§ **WHAT TO WORK ON**: Every line below that has the string "section" adds one to the count. Give that count by itself.

[Rendered images with source text]
.....
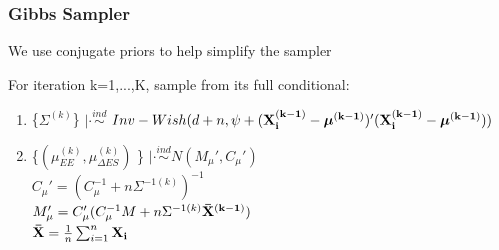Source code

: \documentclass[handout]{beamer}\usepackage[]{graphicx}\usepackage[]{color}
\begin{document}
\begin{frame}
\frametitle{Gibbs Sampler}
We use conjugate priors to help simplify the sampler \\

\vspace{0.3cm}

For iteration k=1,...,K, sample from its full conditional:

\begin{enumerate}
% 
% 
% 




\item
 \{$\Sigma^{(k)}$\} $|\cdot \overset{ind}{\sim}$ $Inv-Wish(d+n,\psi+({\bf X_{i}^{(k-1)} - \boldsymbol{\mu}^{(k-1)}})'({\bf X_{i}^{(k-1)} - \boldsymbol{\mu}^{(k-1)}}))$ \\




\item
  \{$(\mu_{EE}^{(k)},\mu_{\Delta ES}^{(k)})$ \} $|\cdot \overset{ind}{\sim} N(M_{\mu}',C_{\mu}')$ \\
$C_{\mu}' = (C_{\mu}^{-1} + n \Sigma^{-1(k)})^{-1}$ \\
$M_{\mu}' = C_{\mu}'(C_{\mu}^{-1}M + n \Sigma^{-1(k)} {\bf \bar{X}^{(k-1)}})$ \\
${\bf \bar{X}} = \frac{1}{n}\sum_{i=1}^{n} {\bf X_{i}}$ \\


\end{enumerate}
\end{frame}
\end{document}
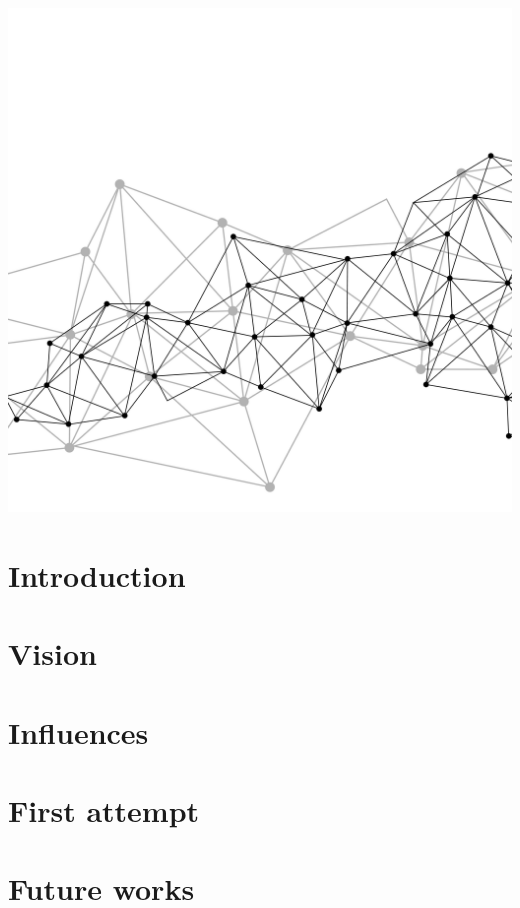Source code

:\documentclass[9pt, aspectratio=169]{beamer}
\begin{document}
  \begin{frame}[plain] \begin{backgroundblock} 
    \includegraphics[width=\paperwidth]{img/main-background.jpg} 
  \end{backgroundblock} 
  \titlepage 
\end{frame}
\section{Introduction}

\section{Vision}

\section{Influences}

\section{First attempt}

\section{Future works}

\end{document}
.....
§ **TASK RESULT**: 5